La reacción del derechismo menos imaginativo, pero creyente en sus renacimientos de Ave Fénix, suele replicar a las amenazas frentepopulistas levantando las consignas y gallardetes de un acumulativo Frente Nacional. La experiencia ya nos ha descorrido las incógnitas de a dónde puede conducir la irreflexiva carga de potencialidad beligerante de dos grandes bloques antagónicos, ansiosos de jugar sus bazas atenidos, cada uno por su lado, a sus propias y codiciosas reglas de conducta política.

La derecha celtíbera tiene que aprender, de una vez por todas, a practicar una dialéctica menos apoyada en los antis, las negaciones y los lamentos. La España de estos días, por lo mismo que vive envuelta en desasosiegos y calamidades, espera una voz de ilusión. Creo que el mayor reproche que se puede hacer a los hombres de UCD es el de haber malbaratado el inmenso depósito de esperanzas que los españoles -de unas y otras ideas- confiaron en sus manos. Pienso que mucha de la culpa de ese desmantelamiento de las ensoñaciones y las confianzas nacionales tiene su origen en la impertérrita improvisación con la que se ha trabajado. Ante muchas de las graves decisiones que se han tomado, uno tiene la impresión de que al comenzar su tratamiento se carecía de la noción aproximada de dónde pudiera estar la desembocadura.

Este riesgo de impremeditación, cuyas evidencias a la vista están, es el que aureola no pocas de las palabras y los gestos de casi todos los líderes derechistas que se agitan por estos pagos. El recurso emocional es el más inmediato que se ofrece. La invocación de unas grandes verdades, ocultas muchas veces -eso es cierto- por los manoseos interesados, no constituye por sí sola un programa político ni un plan de acción pública.

Que nadie se enfurruñe ni lo tome por la mala parte. Las derechas están perdiendo la ocasión de recoger y encauzar la gran vendimia de voluntades que el descontento y la decepción de las masas españolas están acercando a sus cuarteles. Se trata de un movimiento espontáneo, de un reflujo inconsciente de exasperaciones y escepticismos que muy poco tiene que ver con las prédicas y los señuelos manejados por los jefes de la derecha. Por el momento, el desarrollo y progresión de las fuerzas conservadoras -que de ellas se trata- se debe casi con exclusividad a las fallas y errores de la política gubernamental.
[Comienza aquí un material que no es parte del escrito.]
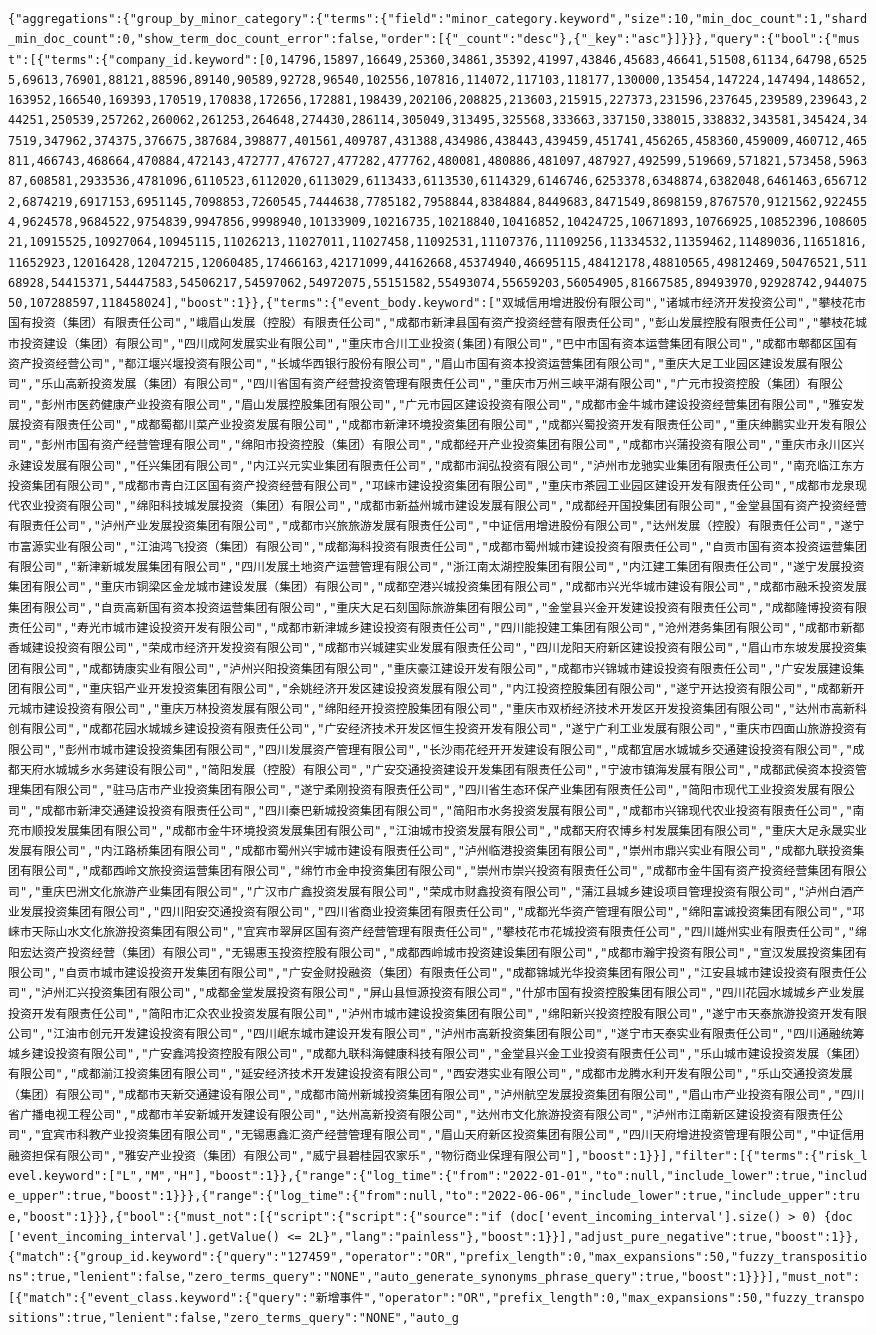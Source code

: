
 ```shell
{"aggregations":{"group_by_minor_category":{"terms":{"field":"minor_category.keyword","size":10,"min_doc_count":1,"shard_min_doc_count":0,"show_term_doc_count_error":false,"order":[{"_count":"desc"},{"_key":"asc"}]}}},"query":{"bool":{"must":[{"terms":{"company_id.keyword":[0,14796,15897,16649,25360,34861,35392,41997,43846,45683,46641,51508,61134,64798,65255,69613,76901,88121,88596,89140,90589,92728,96540,102556,107816,114072,117103,118177,130000,135454,147224,147494,148652,163952,166540,169393,170519,170838,172656,172881,198439,202106,208825,213603,215915,227373,231596,237645,239589,239643,244251,250539,257262,260062,261253,264648,274430,286114,305049,313495,325568,333663,337150,338015,338832,343581,345424,347519,347962,374375,376675,387684,398877,401561,409787,431388,434986,438443,439459,451741,456265,458360,459009,460712,465811,466743,468664,470884,472143,472777,476727,477282,477762,480081,480886,481097,487927,492599,519669,571821,573458,596387,608581,2933536,4781096,6110523,6112020,6113029,6113433,6113530,6114329,6146746,6253378,6348874,6382048,6461463,6567122,6874219,6917153,6951145,7098853,7260545,7444638,7785182,7958844,8384884,8449683,8471549,8698159,8767570,9121562,9224554,9624578,9684522,9754839,9947856,9998940,10133909,10216735,10218840,10416852,10424725,10671893,10766925,10852396,10860521,10915525,10927064,10945115,11026213,11027011,11027458,11092531,11107376,11109256,11334532,11359462,11489036,11651816,11652923,12016428,12047215,12060485,17466163,42171099,44162668,45374940,46695115,48412178,48810565,49812469,50476521,51168928,54415371,54447583,54506217,54597062,54972075,55151582,55493074,55659203,56054905,81667585,89493970,92928742,94407550,107288597,118458024],"boost":1}},{"terms":{"event_body.keyword":["双城信用增进股份有限公司","诸城市经济开发投资公司","攀枝花市国有投资（集团）有限责任公司","峨眉山发展（控股）有限责任公司","成都市新津县国有资产投资经营有限责任公司","彭山发展控股有限责任公司","攀枝花城市投资建设（集团）有限公司","四川成阿发展实业有限公司","重庆市合川工业投资(集团)有限公司","巴中市国有资本运营集团有限公司","成都市郫都区国有资产投资经营公司","都江堰兴堰投资有限公司","长城华西银行股份有限公司","眉山市国有资本投资运营集团有限公司","重庆大足工业园区建设发展有限公司","乐山高新投资发展（集团）有限公司","四川省国有资产经营投资管理有限责任公司","重庆市万州三峡平湖有限公司","广元市投资控股（集团）有限公司","彭州市医药健康产业投资有限公司","眉山发展控股集团有限公司","广元市园区建设投资有限公司","成都市金牛城市建设投资经营集团有限公司","雅安发展投资有限责任公司","成都蜀都川菜产业投资发展有限公司","成都市新津环境投资集团有限公司","成都兴蜀投资开发有限责任公司","重庆绅鹏实业开发有限公司","彭州市国有资产经营管理有限公司","绵阳市投资控股（集团）有限公司","成都经开产业投资集团有限公司","成都市兴蒲投资有限公司","重庆市永川区兴永建设发展有限公司","任兴集团有限公司","内江兴元实业集团有限责任公司","成都市润弘投资有限公司","泸州市龙驰实业集团有限责任公司","南充临江东方投资集团有限公司","成都市青白江区国有资产投资经营有限公司","邛崃市建设投资集团有限公司","重庆市茶园工业园区建设开发有限责任公司","成都市龙泉现代农业投资有限公司","绵阳科技城发展投资（集团）有限公司","成都市新益州城市建设发展有限公司","成都经开国投集团有限公司","金堂县国有资产投资经营有限责任公司","泸州产业发展投资集团有限公司","成都市兴旅旅游发展有限责任公司","中证信用增进股份有限公司","达州发展（控股）有限责任公司","遂宁市富源实业有限公司","江油鸿飞投资（集团）有限公司","成都海科投资有限责任公司","成都市蜀州城市建设投资有限责任公司","自贡市国有资本投资运营集团有限公司","新津新城发展集团有限公司","四川发展土地资产运营管理有限公司","浙江南太湖控股集团有限公司","内江建工集团有限责任公司","遂宁发展投资集团有限公司","重庆市铜梁区金龙城市建设发展（集团）有限公司","成都空港兴城投资集团有限公司","成都市兴光华城市建设有限公司","成都市融禾投资发展集团有限公司","自贡高新国有资本投资运营集团有限公司","重庆大足石刻国际旅游集团有限公司","金堂县兴金开发建设投资有限责任公司","成都隆博投资有限责任公司","寿光市城市建设投资开发有限公司","成都市新津城乡建设投资有限责任公司","四川能投建工集团有限公司","沧州港务集团有限公司","成都市新都香城建设投资有限公司","荣成市经济开发投资有限公司","成都市兴城建实业发展有限责任公司","四川龙阳天府新区建设投资有限公司","眉山市东坡发展投资集团有限公司","成都铸康实业有限公司","泸州兴阳投资集团有限公司","重庆豪江建设开发有限公司","成都市兴锦城市建设投资有限责任公司","广安发展建设集团有限公司","重庆铝产业开发投资集团有限公司","余姚经济开发区建设投资发展有限公司","内江投资控股集团有限公司","遂宁开达投资有限公司","成都新开元城市建设投资有限公司","重庆万林投资发展有限公司","绵阳经开投资控股集团有限公司","重庆市双桥经济技术开发区开发投资集团有限公司","达州市高新科创有限公司","成都花园水城城乡建设投资有限责任公司","广安经济技术开发区恒生投资开发有限公司","遂宁广利工业发展有限公司","重庆市四面山旅游投资有限公司","彭州市城市建设投资集团有限公司","四川发展资产管理有限公司","长沙雨花经开开发建设有限公司","成都宜居水城城乡交通建设投资有限公司","成都天府水城城乡水务建设有限公司","简阳发展（控股）有限公司","广安交通投资建设开发集团有限责任公司","宁波市镇海发展有限公司","成都武侯资本投资管理集团有限公司","驻马店市产业投资集团有限公司","遂宁柔刚投资有限责任公司","四川省生态环保产业集团有限责任公司","简阳市现代工业投资发展有限公司","成都市新津交通建设投资有限责任公司","四川秦巴新城投资集团有限公司","简阳市水务投资发展有限公司","成都市兴锦现代农业投资有限责任公司","南充市顺投发展集团有限公司","成都市金牛环境投资发展集团有限公司","江油城市投资发展有限公司","成都天府农博乡村发展集团有限公司","重庆大足永晟实业发展有限公司","内江路桥集团有限公司","成都市蜀州兴宇城市建设有限责任公司","泸州临港投资集团有限公司","崇州市鼎兴实业有限公司","成都九联投资集团有限公司","成都西岭文旅投资运营集团有限公司","绵竹市金申投资集团有限公司","崇州市崇兴投资有限责任公司","成都市金牛国有资产投资经营集团有限公司","重庆巴洲文化旅游产业集团有限公司","广汉市广鑫投资发展有限公司","荣成市财鑫投资有限公司","蒲江县城乡建设项目管理投资有限公司","泸州白酒产业发展投资集团有限公司","四川阳安交通投资有限公司","四川省商业投资集团有限责任公司","成都光华资产管理有限公司","绵阳富诚投资集团有限公司","邛崃市天际山水文化旅游投资集团有限公司","宜宾市翠屏区国有资产经营管理有限责任公司","攀枝花市花城投资有限责任公司","四川雄州实业有限责任公司","绵阳宏达资产投资经营（集团）有限公司","无锡惠玉投资控股有限公司","成都西岭城市投资建设集团有限公司","成都市瀚宇投资有限公司","宣汉发展投资集团有限公司","自贡市城市建设投资开发集团有限公司","广安金财投融资（集团）有限责任公司","成都锦城光华投资集团有限公司","江安县城市建设投资有限责任公司","泸州汇兴投资集团有限公司","成都金堂发展投资有限公司","屏山县恒源投资有限公司","什邡市国有投资控股集团有限公司","四川花园水城城乡产业发展投资开发有限责任公司","简阳市汇众农业投资发展有限公司","泸州市城市建设投资集团有限公司","绵阳新兴投资控股有限公司","遂宁市天泰旅游投资开发有限公司","江油市创元开发建设投资有限公司","四川岷东城市建设开发有限公司","泸州市高新投资集团有限公司","遂宁市天泰实业有限责任公司","四川通融统筹城乡建设投资有限公司","广安鑫鸿投资控股有限公司","成都九联科海健康科技有限公司","金堂县兴金工业投资有限责任公司","乐山城市建设投资发展（集团）有限公司","成都湔江投资集团有限公司","延安经济技术开发建设投资有限公司","西安港实业有限公司","成都市龙腾水利开发有限公司","乐山交通投资发展（集团）有限公司","成都市天新交通建设有限公司","成都市简州新城投资集团有限公司","泸州航空发展投资集团有限公司","眉山市产业投资有限公司","四川省广播电视工程公司","成都市羊安新城开发建设有限公司","达州高新投资有限公司","达州市文化旅游投资有限公司","泸州市江南新区建设投资有限责任公司","宜宾市科教产业投资集团有限公司","无锡惠鑫汇资产经营管理有限公司","眉山天府新区投资集团有限公司","四川天府增进投资管理有限公司","中证信用融资担保有限公司","雅安产业投资（集团）有限公司","威宁县碧桂园农家乐","物衍商业保理有限公司"],"boost":1}}],"filter":[{"terms":{"risk_level.keyword":["L","M","H"],"boost":1}},{"range":{"log_time":{"from":"2022-01-01","to":null,"include_lower":true,"include_upper":true,"boost":1}}},{"range":{"log_time":{"from":null,"to":"2022-06-06","include_lower":true,"include_upper":true,"boost":1}}},{"bool":{"must_not":[{"script":{"script":{"source":"if (doc['event_incoming_interval'].size() > 0) {doc['event_incoming_interval'].getValue() <= 2L}","lang":"painless"},"boost":1}}],"adjust_pure_negative":true,"boost":1}},{"match":{"group_id.keyword":{"query":"127459","operator":"OR","prefix_length":0,"max_expansions":50,"fuzzy_transpositions":true,"lenient":false,"zero_terms_query":"NONE","auto_generate_synonyms_phrase_query":true,"boost":1}}}],"must_not":[{"match":{"event_class.keyword":{"query":"新增事件","operator":"OR","prefix_length":0,"max_expansions":50,"fuzzy_transpositions":true,"lenient":false,"zero_terms_query":"NONE","auto_g
```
La aparición de un auténtico líder conservador, capaz -sin demagogias ni consignas acartonadas- de reclamar, con conceptos de hoy, la atención debida al cuerpo entero nacional, y a la cobertura colectiva, podría suponer el vaciamiento acelerado de las urnas de UCD. La sociedad española -justo y doloroso es reconocerlo- se siente desguarnecida, desamparada. La misión de los partidos conservadores tradicionales ha sido, con prioridades inequívocas, la de cubrir el espacio de la seguridad comunitaria. La sociedad -no hay que darle vueltas- quiere sentirse protegida. Pero proteger no suele consistir en el embarque para dudosas aventuras. La imaginación de la derecha se encuentra en el trance de un desafío concluyente. Si su intuición y clarividencia no atinan en la comprensión de la actual circunstancia y su oportuno tratamiento, ya tiene la derecha que irse resignando al abandono de sus posiciones de valimiento y poder.